So, I guess the tl;dr version of this is that each station only needs to reply with basically a "yes" or "no" answer, rather than a value, because it already knows how many trains are in the way and can adjust based on that, and it replies with its station number because that makes the circuitry simpler everywhere else in the system.

[DemiPixel]

Bla

Since you're storing requester/provider as `amt of type`, what happens if more than one provider/requester have/want the same type of item? Do you simply ignore them until the first gets used and you poll them again?

[AccidentalChef]

Since you're storing requester/provider as `amt of type`, what happens if more than one provider/requester have/want the same type of item? Do you simply ignore them until the first gets used and you poll them again?

I'm not storing amount of type, I'm storing which station either requests or can provide a full train load of each type. Storing 37 Iron Ore means station 37 has at least one train load of iron ore available, and storing -52 would mean that station 52 needs at least one train load of iron ore. If more than one train load is needed or can be supplied, the station will have to wait until its polled again to ask for or offer another train load.

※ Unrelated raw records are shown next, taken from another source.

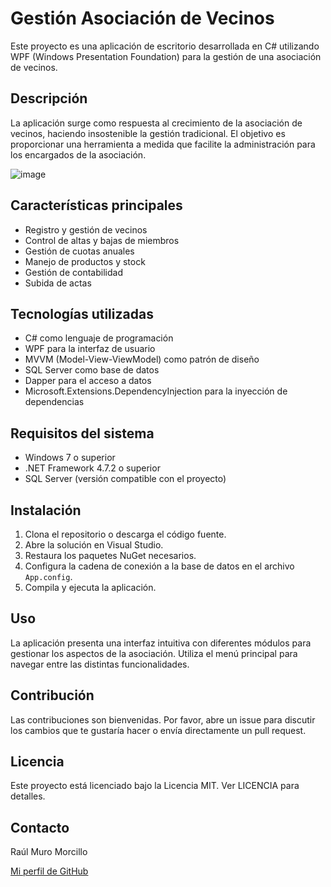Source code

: # Gestión Asociación de Vecinos

Este proyecto es una aplicación de escritorio desarrollada en C# utilizando WPF (Windows Presentation Foundation) para la gestión de una asociación de vecinos.

## Descripción

La aplicación surge como respuesta al crecimiento de la asociación de vecinos, haciendo insostenible la gestión tradicional. El objetivo es proporcionar una herramienta a medida que facilite la administración para los encargados de la asociación.

![image](https://github.com/user-attachments/assets/3236ba37-0da8-4bfe-a923-5963eee0c7d0)

## Características principales

- Registro y gestión de vecinos
- Control de altas y bajas de miembros
- Gestión de cuotas anuales
- Manejo de productos y stock
- Gestión de contabilidad
- Subida de actas

## Tecnologías utilizadas

- C# como lenguaje de programación
- WPF para la interfaz de usuario
- MVVM (Model-View-ViewModel) como patrón de diseño
- SQL Server como base de datos
- Dapper para el acceso a datos
- Microsoft.Extensions.DependencyInjection para la inyección de dependencias

## Requisitos del sistema

- Windows 7 o superior
- .NET Framework 4.7.2 o superior
- SQL Server (versión compatible con el proyecto)

## Instalación

1. Clona el repositorio o descarga el código fuente.
2. Abre la solución en Visual Studio.
3. Restaura los paquetes NuGet necesarios.
4. Configura la cadena de conexión a la base de datos en el archivo `App.config`.
5. Compila y ejecuta la aplicación.

## Uso

La aplicación presenta una interfaz intuitiva con diferentes módulos para gestionar los aspectos de la asociación. Utiliza el menú principal para navegar entre las distintas funcionalidades.

## Contribución

Las contribuciones son bienvenidas. Por favor, abre un issue para discutir los cambios que te gustaría hacer o envía directamente un pull request.

## Licencia

Este proyecto está licenciado bajo la Licencia MIT. Ver LICENCIA para detalles.

## Contacto

Raúl Muro Morcillo

[Mi perfil de GitHub](https://github.com/raumuro2)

I do ignore further responses of the same type until a match is found for the first one. This isn't really a big problem because I can poll 20 stations per second, and I poll the stations in an order that makes sure the high volume resources (iron ore and iron plates especially) always alternate between polling providers and requesters. In actual practice it should be pretty uncommon for a requester to be ignored because the cpu is still trying to find a match for another one. Providers, especially mines, should be overbuilt just enough that there's usually a provider ready before a requester needs the resources.